But the answer? It’s a can of worms – or it could be if you get it wrong.

Gary tweeted me during Pilot to Deployed, an SMT webinar on scaling social via employee advocacy. I had just advised strongly against unleashing a torrent of business-related content on people – an approach that typically appeals to shortsighted leaders who see advocacy only as an extension of their marketing teams. Most people are savvy enough to recognize when their employer is set on manipulation, and they vote with their feet.

Since no two organizations are identical, the easy answer to Gary’s tweet is: “It depends;” however, this key question deserves better than that. Let’s take a look at a framework that is a great starting point for curating high-quality shareworthy content.

People Only Share What They Want to Share

Participation in an advocacy program has to be voluntary; whoever wrote that “one volunteer is worth ten pressed men” knew what he was talking about. If you’re serious about driving engagement, your content must appeal not only to your employees, but also to their social connections, or it will remain unloved, unshared and unread. 

Don’t forget the groundwork either. In a typical company, most people won’t already be using social media for business purposes so you need to train them. Getting that hurdle out of the way – and for further reading on training in advocacy, see my earlier article featuring IBM – allows you to focus on finding great content. Here’s where the “It depends” comes in.

What comes across as a topical article of general interest in a B2B service company may well present as a full-blown business piece in a consumer-facing environment. What matters is the perception of the individuals who have to decide whether or not to share it; how you dress content up or categorize it isn’t the deciding factor. Unless you have a clear picture of your audience personas – both your employees and their connections – you’ll likely get it wrong.

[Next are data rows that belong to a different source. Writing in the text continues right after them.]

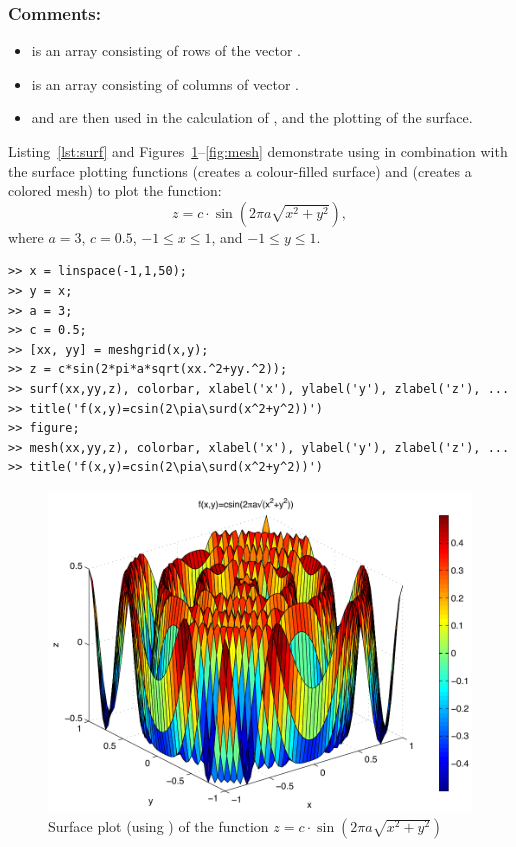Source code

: \subsubsection{Comments:}
\begin{itemize}
\item {} is an array consisting of rows of the vector .
\item {} is an array consisting of columns of vector .
\item {} and  are then used in the calculation of , and the plotting of the surface. 
\end{itemize}
Listing~\ref{lst:surf} and Figures~\ref{fig:surf}--\ref{fig:mesh} demonstrate using  in combination with the surface plotting functions  (creates a colour-filled surface) and  (creates a colored mesh) to plot the function:
\begin{equation*}
z=c \cdot \sin\left( 2\pi a \sqrt{x^2+y^2} \right),
\end{equation*}
where $a=3$, $c=0.5$, $-1\leq x \leq 1$, and $-1\leq y \leq 1$.
\begin{lstlisting}[caption={Plotting a surface},label=lst:surf]
>> x = linspace(-1,1,50);
>> y = x;
>> a = 3;
>> c = 0.5;
>> [xx, yy] = meshgrid(x,y);
>> z = c*sin(2*pi*a*sqrt(xx.^2+yy.^2));
>> surf(xx,yy,z), colorbar, xlabel('x'), ylabel('y'), zlabel('z'), ...
>> title('f(x,y)=csin(2\pia\surd(x^2+y^2))')
>> figure;
>> mesh(xx,yy,z), colorbar, xlabel('x'), ylabel('y'), zlabel('z'), ...
>> title('f(x,y)=csin(2\pia\surd(x^2+y^2))')
\end{lstlisting}
\begin{figure}[h!]
	\myfloatalign
	\includegraphics[width=\linewidth]{Graphics/Unit02/surf}
	\caption{Surface plot (using ) of the function $z=c \cdot \sin( 2\pi a \sqrt{x^2+y^2})$}
	\label{fig:surf}
\end{figure}

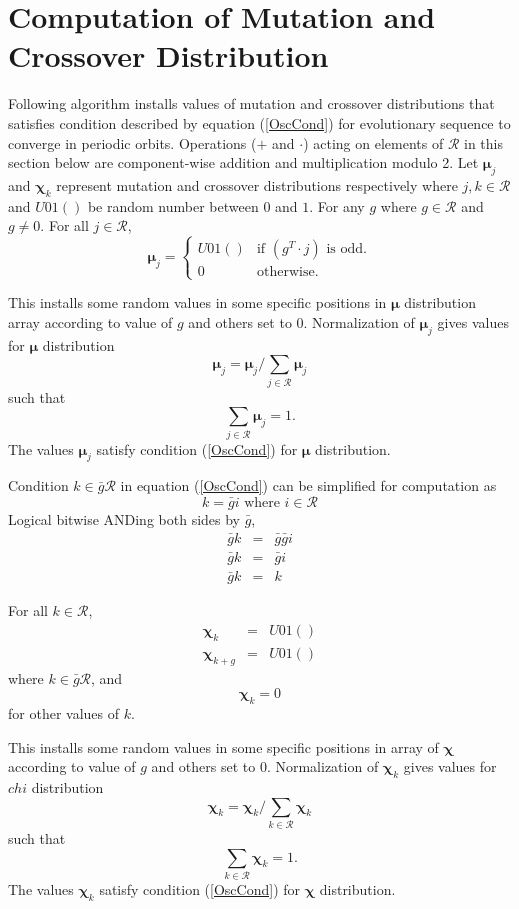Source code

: \section{Computation of Mutation and Crossover Distribution}
Following algorithm installs values of mutation and crossover distributions that satisfies condition described 
by equation (\ref{OscCond}) for evolutionary sequence to converge in periodic orbits. Operations ($+$ and $\cdot$) acting on elements of $\mathcal{R}$ in this section below are component-wise addition and multiplication modulo 2. 
Let $\bm{\mu}_j$ and $\bm{\chi}_k$ represent mutation and crossover distributions respectively where $j,k \in \mathcal{R}$ 
and $U01()$ be random number between $0$ and $1$. For any $g$ where $g \in \mathcal{R}$ and $g \neq 0$.
For all $j \in \mathcal{R}$,
\[
\bm{\mu}_j = \begin{cases}
    U01() & \text{if $(g^T\cdot j)$ is odd}.\\
    0 & \text{otherwise}.
  \end{cases}
\]

This installs some random values in some specific positions in $\bm{\mu}$ distribution array according to value of $g$ and others set to $0$. 
Normalization of $\bm{\mu}_j$ gives values for $\bm{\mu}$ distribution
\[
\bm{\mu}_j = \bm{\mu}_j / \sum \limits_{j \in \mathcal{R} } \bm{\mu}_j
\]
such that 
\[
\sum \limits_{j \in \mathcal{R} } \bm{\mu}_j = 1.
\]
The values $\bm{\mu}_j$ satisfy condition (\ref{OscCond}) for $\bm{\mu}$ distribution.


Condition $k \in \bar{g} \mathcal{R}$ in equation (\ref{OscCond}) can be simplified for computation as
\[
k = \bar{g} i  \text{ where $i \in \mathcal{R}$}
\]
Logical bitwise ANDing both sides by $\bar{g}$,
\begin{eqnarray*}
\bar{g} k & = & \bar{g} \bar{g} i \\
\bar{g} k & = & \bar{g} i \\
\bar{g} k & = & k 
\end{eqnarray*}

For all $k \in \mathcal{R}$,
\begin{eqnarray*}
\bm{\chi}_k & = & U01() \\
\bm{\chi}_{k+g} & = & U01() 
\end{eqnarray*}
where $k \in \bar{g} \mathcal{R}$, and
\[
\bm{\chi}_k = 0
\]
for other values of $k$. \newline

This installs some random values in some specific positions in array of $\bm{\chi}$ according to value of $g$ 
and others set to $0$. Normalization of $\bm{\chi}_k$ gives values for $chi$ distribution 
\[
\bm{\chi}_k = \bm{\chi}_k/\sum\limits_{k \in \mathcal{R}} \bm{\chi}_k
\]
such that 
\[
\sum\limits_{k \in \mathcal{R}} \bm{\chi}_k = 1.
\]
The values $\bm{\chi}_k$ satisfy condition (\ref{OscCond}) for $\bm{\chi}$ distribution.

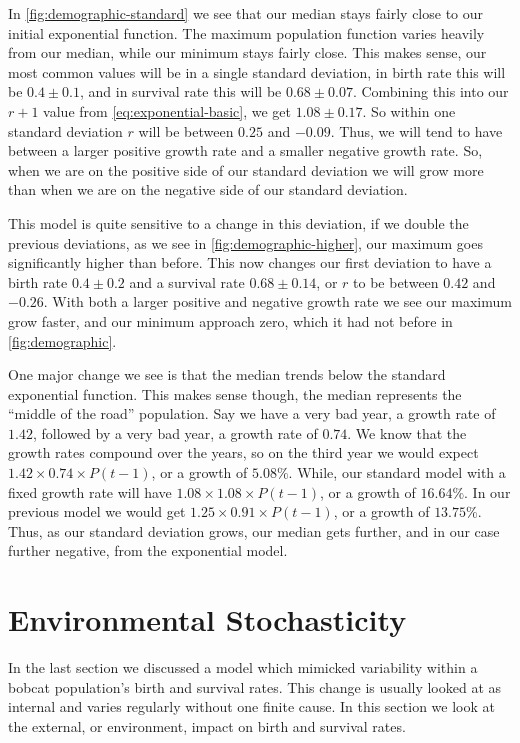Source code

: \documentclass{article}
\begin{document}
In \cref{fig:demographic-standard} we see that our median stays fairly close to our initial exponential function. The maximum population function varies heavily from our median, while our minimum stays fairly close. This makes sense, our most common values will be in a single standard deviation, in birth rate this will be $0.4 \pm 0.1$, and in survival rate this will be $0.68 \pm 0.07$. Combining this into our $r + 1$ value from \cref{eq:exponential-basic}, we get $1.08 \pm 0.17$. So within one standard deviation $r$ will be between $0.25$ and $-0.09$. Thus, we will tend to have between a larger positive growth rate and a smaller negative growth rate. So, when we are on the positive side of our standard deviation we will grow more than when we are on the negative side of our standard deviation.

This model is quite sensitive to a change in this deviation, if we double the previous deviations, as we see in \cref{fig:demographic-higher}, our maximum goes significantly higher than before. This now changes our first deviation to have a birth rate $0.4 \pm 0.2$ and a survival rate $0.68 \pm 0.14$, or $r$ to be between $0.42$ and $-0.26$. With both a larger positive and negative growth rate we see our maximum grow faster, and our minimum approach zero, which it had not before in \cref{fig:demographic}.

One major change we see is that the median trends below the standard exponential function. This makes sense though, the median represents the ``middle of the road'' population. Say we have a very bad year, a growth rate of $1.42$, followed by a very bad year, a growth rate of $0.74$. We know that the growth rates compound over the years, so on the third year we would expect $1.42 \times 0.74 \times P(t-1)$, or a growth of $5.08\%$. While, our standard model with a fixed growth rate will have $1.08 \times 1.08 \times P(t-1)$, or a growth of $16.64\%$. In our previous model we would get $1.25 \times 0.91 \times P(t-1)$, or a growth of $13.75\%$. Thus, as our standard deviation grows, our median gets further, and in our case further negative, from the exponential model.


\section{Environmental Stochasticity}

In the last section we discussed a model which mimicked variability within a bobcat population's birth and survival rates. This change is usually looked at as internal and varies regularly without one finite cause. In this section we look at the external, or environment, impact on birth and survival rates.
\end{document}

The bottom line? Time spent understanding your audience and targeting your content accordingly is a hugely valuable investment.

It’s All in the Mix

The 4-1-1 rule, originally coined for best-practice sharing on Twitter, provides a solid baseline. It takes a little tweaking to fit different organizations, but it’s a great rule-of-thumb for content curators needing guidance. In the advocacy arena, the rule plays out a little differently, but the same principles hold good.

With your audience personas firmly in mind, allocate your content to one of three categories:

  • “Hard” promotional:- content related to a specific product or service with a clear call-to-action
  • “Soft” promotional:- content that provides background or context to the products or services your organization offers or the sectors in which it operates
  • Topical general-interest items:- other professional content, often third-party authored, that will likely appeal to both your employees and their social networks

Alongside every one piece of hard-promotional content that you make available for sharing, add no more than one soft-promotional item and at least four topical items. You can pretty much guarantee that your people won’t share them in this exact ratio, but you won’t end up with a content hub that’s wall-to-wall with business-related items; once you have a better idea of your employees’ sharing patterns, you can adjust your feed accordingly.

Let Your People Have Their Say

Whatever employee-advocacy platform you’re using, your people should have the option to put forward content for addition to the hub. Whether you appoint gatekeepers to review and approve these suggestions or simply allow them all, pay serious attention to the items your people submit. They are pure gold …

… because?

Because:

  • you can now paint an accurate picture of the things your employees consider shareworthy; use this to reinforce or modify your content personas and to refine the content you curate – making it more likely to be shared;
  • it allows you to understand your employees’ sharing patterns and to adjust your 4 1 1 ratio more swiftly than would otherwise be possible;
  • it saves time – probably your time – searching for content that meets your criteria for uploading to your platform. Curating sufficient content to satisfy the needs of even a mid-sized advocacy program isn’t a trivial task, so grasp anything that makes it easier;
  • you can target specific subject areas that are of demonstrable interest to your employees as well as being in line with your business objectives; remember – people only share what they want to share, so make it easy for them;
  • identifying regional preferences becomes easier to manage; highlighting content that appeals to specific territories or functions makes it harder for your people to miss.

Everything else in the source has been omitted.